The number of people killed in automobile crashes around Arizona during 2021 is on track to surpass 2020 and reach the highest level in over a decade.
By the end of November, 998 people had been killed on the state’s roads, according to preliminary data from the Governor's Office of Highway Safety. A total of 1,054 people were killed last year, the most since 2007.
In Tucson, traffic fatalities may also top 2020. A total of 87 people were killed on the city's streets in 2020. As of Saturday, 84 people had died in crashes around the city since the start of the year.
Authorities do not point to any single explanation.
The Tucson Police Department declined to make anyone available for an interview for this story.
Alberto Gutier, the director of the Governor’s Office of Highway Safety, said he suspected at the start of the pandemic that the state could see a decline in traffic fatalities.
But Gutier and other observers suggest less traffic at the start of the pandemic may have only encouraged more speeding and dangerous driving.
“We have people who say, ‘oh gee, less people on the road. That means I can go faster,’” Gutier said.

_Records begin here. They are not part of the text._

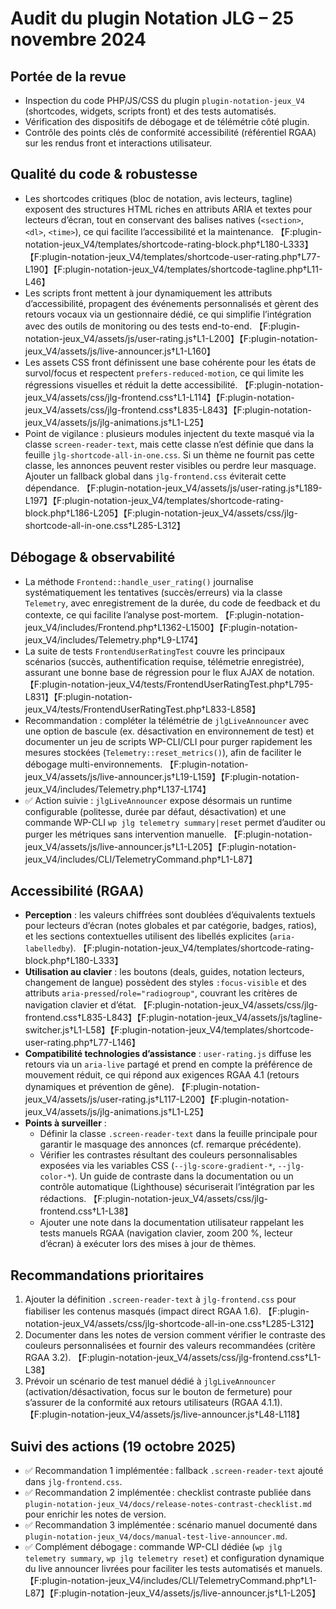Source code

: # Audit du plugin Notation JLG – 25 novembre 2024

## Portée de la revue
- Inspection du code PHP/JS/CSS du plugin `plugin-notation-jeux_V4` (shortcodes, widgets, scripts front) et des tests automatisés.
- Vérification des dispositifs de débogage et de télémétrie côté plugin.
- Contrôle des points clés de conformité accessibilité (référentiel RGAA) sur les rendus front et interactions utilisateur.

## Qualité du code & robustesse
- Les shortcodes critiques (bloc de notation, avis lecteurs, tagline) exposent des structures HTML riches en attributs ARIA et textes pour lecteurs d’écran, tout en conservant des balises natives (`<section>`, `<dl>`, `<time>`), ce qui facilite l’accessibilité et la maintenance. 【F:plugin-notation-jeux_V4/templates/shortcode-rating-block.php†L180-L333】【F:plugin-notation-jeux_V4/templates/shortcode-user-rating.php†L77-L190】【F:plugin-notation-jeux_V4/templates/shortcode-tagline.php†L11-L46】
- Les scripts front mettent à jour dynamiquement les attributs d’accessibilité, propagent des événements personnalisés et gèrent des retours vocaux via un gestionnaire dédié, ce qui simplifie l’intégration avec des outils de monitoring ou des tests end-to-end. 【F:plugin-notation-jeux_V4/assets/js/user-rating.js†L1-L200】【F:plugin-notation-jeux_V4/assets/js/live-announcer.js†L1-L160】
- Les assets CSS front définissent une base cohérente pour les états de survol/focus et respectent `prefers-reduced-motion`, ce qui limite les régressions visuelles et réduit la dette accessibilité. 【F:plugin-notation-jeux_V4/assets/css/jlg-frontend.css†L1-L114】【F:plugin-notation-jeux_V4/assets/css/jlg-frontend.css†L835-L843】【F:plugin-notation-jeux_V4/assets/js/jlg-animations.js†L1-L25】
- Point de vigilance : plusieurs modules injectent du texte masqué via la classe `screen-reader-text`, mais cette classe n’est définie que dans la feuille `jlg-shortcode-all-in-one.css`. Si un thème ne fournit pas cette classe, les annonces peuvent rester visibles ou perdre leur masquage. Ajouter un fallback global dans `jlg-frontend.css` éviterait cette dépendance. 【F:plugin-notation-jeux_V4/assets/js/user-rating.js†L189-L197】【F:plugin-notation-jeux_V4/templates/shortcode-rating-block.php†L186-L205】【F:plugin-notation-jeux_V4/assets/css/jlg-shortcode-all-in-one.css†L285-L312】

## Débogage & observabilité
- La méthode `Frontend::handle_user_rating()` journalise systématiquement les tentatives (succès/erreurs) via la classe `Telemetry`, avec enregistrement de la durée, du code de feedback et du contexte, ce qui facilite l’analyse post-mortem. 【F:plugin-notation-jeux_V4/includes/Frontend.php†L1362-L1500】【F:plugin-notation-jeux_V4/includes/Telemetry.php†L9-L174】
- La suite de tests `FrontendUserRatingTest` couvre les principaux scénarios (succès, authentification requise, télémetrie enregistrée), assurant une bonne base de régression pour le flux AJAX de notation. 【F:plugin-notation-jeux_V4/tests/FrontendUserRatingTest.php†L795-L831】【F:plugin-notation-jeux_V4/tests/FrontendUserRatingTest.php†L833-L858】
- Recommandation : compléter la télémétrie de `jlgLiveAnnouncer` avec une option de bascule (ex. désactivation en environnement de test) et documenter un jeu de scripts WP-CLI/CLI pour purger rapidement les mesures stockées (`Telemetry::reset_metrics()`), afin de faciliter le débogage multi-environnements. 【F:plugin-notation-jeux_V4/assets/js/live-announcer.js†L19-L159】【F:plugin-notation-jeux_V4/includes/Telemetry.php†L137-L174】
- ✅ Action suivie : `jlgLiveAnnouncer` expose désormais un runtime configurable (politesse, durée par défaut, désactivation) et une commande WP-CLI `wp jlg telemetry summary|reset` permet d’auditer ou purger les métriques sans intervention manuelle. 【F:plugin-notation-jeux_V4/assets/js/live-announcer.js†L1-L205】【F:plugin-notation-jeux_V4/includes/CLI/TelemetryCommand.php†L1-L87】

## Accessibilité (RGAA)
- **Perception** : les valeurs chiffrées sont doublées d’équivalents textuels pour lecteurs d’écran (notes globales et par catégorie, badges, ratios), et les sections contextuelles utilisent des libellés explicites (`aria-labelledby`). 【F:plugin-notation-jeux_V4/templates/shortcode-rating-block.php†L180-L333】
- **Utilisation au clavier** : les boutons (deals, guides, notation lecteurs, changement de langue) possèdent des styles `:focus-visible` et des attributs `aria-pressed`/`role="radiogroup"`, couvrant les critères de navigation clavier et d’état. 【F:plugin-notation-jeux_V4/assets/css/jlg-frontend.css†L835-L843】【F:plugin-notation-jeux_V4/assets/js/tagline-switcher.js†L1-L58】【F:plugin-notation-jeux_V4/templates/shortcode-user-rating.php†L77-L146】
- **Compatibilité technologies d’assistance** : `user-rating.js` diffuse les retours via un `aria-live` partagé et prend en compte la préférence de mouvement réduit, ce qui répond aux exigences RGAA 4.1 (retours dynamiques et prévention de gêne). 【F:plugin-notation-jeux_V4/assets/js/user-rating.js†L117-L200】【F:plugin-notation-jeux_V4/assets/js/jlg-animations.js†L1-L25】
- **Points à surveiller** :
  - Définir la classe `.screen-reader-text` dans la feuille principale pour garantir le masquage des annonces (cf. remarque précédente).
  - Vérifier les contrastes résultant des couleurs personnalisables exposées via les variables CSS (`--jlg-score-gradient-*`, `--jlg-color-*`). Un guide de contraste dans la documentation ou un contrôle automatique (Lighthouse) sécuriserait l’intégration par les rédactions. 【F:plugin-notation-jeux_V4/assets/css/jlg-frontend.css†L1-L38】
  - Ajouter une note dans la documentation utilisateur rappelant les tests manuels RGAA (navigation clavier, zoom 200 %, lecteur d’écran) à exécuter lors des mises à jour de thèmes.

## Recommandations prioritaires
1. Ajouter la définition `.screen-reader-text` à `jlg-frontend.css` pour fiabiliser les contenus masqués (impact direct RGAA 1.6). 【F:plugin-notation-jeux_V4/assets/css/jlg-shortcode-all-in-one.css†L285-L312】
2. Documenter dans les notes de version comment vérifier le contraste des couleurs personnalisées et fournir des valeurs recommandées (critère RGAA 3.2). 【F:plugin-notation-jeux_V4/assets/css/jlg-frontend.css†L1-L38】
3. Prévoir un scénario de test manuel dédié à `jlgLiveAnnouncer` (activation/désactivation, focus sur le bouton de fermeture) pour s’assurer de la conformité aux retours utilisateurs (RGAA 4.1.1). 【F:plugin-notation-jeux_V4/assets/js/live-announcer.js†L48-L118】

## Suivi des actions (19 octobre 2025)
- ✅ Recommandation 1 implémentée : fallback `.screen-reader-text` ajouté dans `jlg-frontend.css`.
- ✅ Recommandation 2 implémentée : checklist contraste publiée dans `plugin-notation-jeux_V4/docs/release-notes-contrast-checklist.md` pour enrichir les notes de version.
- ✅ Recommandation 3 implémentée : scénario manuel documenté dans `plugin-notation-jeux_V4/docs/manual-test-live-announcer.md`.
- ✅ Complément débogage : commande WP-CLI dédiée (`wp jlg telemetry summary`, `wp jlg telemetry reset`) et configuration dynamique du live announcer livrées pour faciliter les tests automatisés et manuels. 【F:plugin-notation-jeux_V4/includes/CLI/TelemetryCommand.php†L1-L87】【F:plugin-notation-jeux_V4/assets/js/live-announcer.js†L1-L205】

But that is only one factor, he added.
“If you combine two or three things — speed, distracted driving, not wearing a seatbelt and not paying attention to what you’re doing — that’s a very deadly combination,” he said.
Joey Iuliano, a lecturer at the University of Arizona's College of Architecture, Planning and Landscape Architecture, said there was a noticeable change on Tucson's streets at the start of the pandemic when he was cycling around the city by himself or with the University of Arizona’s cycling team.
“We just noticed a lot more people running stop signs, red lights, on their phones while driving,” he said.
Iuliano added that in a city where many streets are designed to keep vehicles moving quickly, infrastructure to keep pedestrians and cyclists safe is needs improvement. But he said that local residents have much to be hopeful for, such as the Move Tucson master plan.
"The big thing when it comes to safety for people walking and biking is that it all comes back to the infrastructure we provide for those people. Making sure that it's good quality separated infrastructure is what's really needed to keep people safe,” he said. “Paint is not protection.”
The increase in traffic fatalities is not unique to Tucson or Arizona, however, and comes as vehicle technology is advancing.
“We have all these new technologies coming online that have the potential to save a lot of lives — including automatic braking and automatic pedestrian detection — and we still see these very, very bad outcomes,” said Angie Schmitt, a planning consultant and author of Right of Way: Race, Class and the Silent Epidemic of Pedestrian Deaths in America. “And not only are they getting worse than in previous years, we're really falling behind our international peers.”
But Schmitt said change could be coming to the ways automakers and federal regulators account for pedestrians and cyclists on the roads.
“In the infrastructure bill, there was some language inserted that would require new vehicles to be tested for their impacts to pedestrians for the first time so they'll get a five star rating next year based on how safe or dangerous they are for pedestrians.”
Still, Schmitt noted, it could be a few years before we see the effects of these policies on the roads.